▶ [Items from a data source]:
▬▬▬

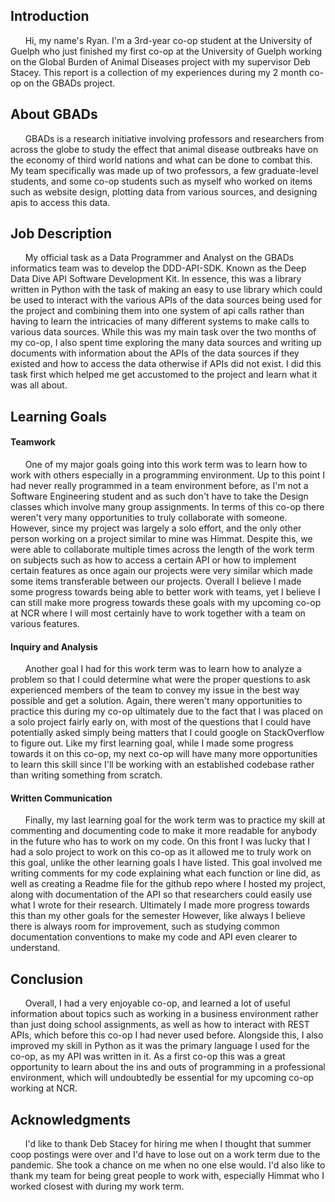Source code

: ## Introduction

&nbsp;&nbsp;&nbsp;&nbsp;&nbsp;&nbsp;Hi, my name's Ryan. I'm a 3rd-year co-op student at the University of Guelph who just finished my first co-op at the University of Guelph working on the Global Burden of Animal Diseases project with my supervisor Deb Stacey. This report is a collection of my experiences during my 2 month co-op on the GBADs project.

## About GBADs

&nbsp;&nbsp;&nbsp;&nbsp;&nbsp;&nbsp;GBADs is a research initiative involving professors and researchers from across the globe to study the effect that animal disease outbreaks have on the economy of third world nations and what can be done to combat this. My team specifically was made up of two professors, a few graduate-level students, and some co-op students such as myself who worked on items such as website design, plotting data from various sources, and designing apis to access this data.

## Job Description

&nbsp;&nbsp;&nbsp;&nbsp;&nbsp;&nbsp;My official task as a Data Programmer and Analyst on the GBADs informatics team was to develop the DDD-API-SDK. Known as the Deep Data Dive API Software Development Kit. In essence, this was a library written in Python with the task of making an easy to use library which could be used to interact with the various APIs of the data sources being used for the project and combining them into one system of api calls rather than having to learn the intricacies of many different systems to make calls to various data sources. While this was my main task over the two months of my co-op, I also spent time exploring the many data sources and writing up documents with information about the APIs of the data sources if they existed and how to access the data otherwise if APIs did not exist. I did this task first which helped me get accustomed to the project and learn what it was all about. 

## Learning Goals

#### Teamwork

&nbsp;&nbsp;&nbsp;&nbsp;&nbsp;&nbsp;One of my major goals going into this work term was to learn how to work with others especially in a programming environment. Up to this point I had never really programmed in a team environment before, as I'm not a Software Engineering student and as such don't have to take the Design classes which involve many group assignments. In terms of this co-op there weren't very many opportunities to truly collaborate with someone. However, since my project was largely a solo effort, and the only other person working on a project similar to mine was Himmat. Despite this, we were able to collaborate multiple times across the length of the work term on subjects such as how to access a certain API or how to implement certain features as once again our projects were very similar which made some items transferable between our projects. Overall I believe I made some progress towards being able to better work with teams, yet I believe I can still make more progress towards these goals with my upcoming co-op at NCR where I will most certainly have to work together with a team on various features.

#### Inquiry and Analysis

&nbsp;&nbsp;&nbsp;&nbsp;&nbsp;&nbsp;Another goal I had for this work term was to learn how to analyze a problem so that I could determine what were the proper questions to ask experienced members of the team to convey my issue in the best way possible and get a solution. Again, there weren't many opportunities to practice this during my co-op ultimately due to the fact that I was placed on a solo project fairly early on, with most of the questions that I could have potentially asked simply being matters that I could google on StackOverflow to figure out. Like my first learning goal, while I made some progress towards it on this co-op, my next co-op will have many more opportunities to learn this skill since I'll be working with an established codebase rather than writing something from scratch.

#### Written Communication

&nbsp;&nbsp;&nbsp;&nbsp;&nbsp;&nbsp;Finally, my last learning goal for the work term was to practice my skill at commenting and documenting code to make it more readable for anybody in the future who has to work on my code. On this front I was lucky that I had a solo project to work on this co-op as it allowed me to truly work on this goal, unlike the other learning goals I have listed. This goal involved me writing comments for my code explaining what each function or line did, as well as creating a Readme file for the github repo where I hosted my project, along with documentation of the API so that researchers could easily use what I wrote for their research. Ultimately I made more progress towards this than my other goals for the semester However, like always I believe there is always room for improvement, such as studying common documentation conventions to make my code and API even clearer to understand.

## Conclusion

&nbsp;&nbsp;&nbsp;&nbsp;&nbsp;&nbsp;Overall, I had a very enjoyable co-op, and learned a lot of useful information about topics such as working in a business environment rather than just doing school assignments, as well as how to interact with REST APIs, which before this co-op I had never used before. Alongside this, I also improved my skill in Python as it was the primary language I used for the co-op, as my API was written in it. As a first co-op this was a great opportunity to learn about the ins and outs of programming in a professional environment, which will undoubtedly be essential for my upcoming co-op working at NCR.

## Acknowledgments

&nbsp;&nbsp;&nbsp;&nbsp;&nbsp;&nbsp;I'd like to thank Deb Stacey for hiring me when I thought that summer coop postings were over and I'd have to lose out on a work term due to the pandemic. She took a chance on me when no one else would. I'd also like to thank my team for being great people to work with, especially Himmat who I worked closest with during my work term.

▬▬▬

▶ [TASK BRIEF]: In the data above, retype exactly and only the lines between the one holding "something from scratch." and the one holding "#### Written Communication", inclusive.

▶ [SOLVED EXERCISE]:
&nbsp;&nbsp;&nbsp;&nbsp;&nbsp;&nbsp;Another goal I had for this work term was to learn how to analyze a problem so that I could determine what were the proper questions to ask experienced members of the team to convey my issue in the best way possible and get a solution. Again, there weren't many opportunities to practice this during my co-op ultimately due to the fact that I was placed on a solo project fairly early on, with most of the questions that I could have potentially asked simply being matters that I could google on StackOverflow to figure out. Like my first learning goal, while I made some progress towards it on this co-op, my next co-op will have many more opportunities to learn this skill since I'll be working with an established codebase rather than writing something from scratch.

#### Written Communication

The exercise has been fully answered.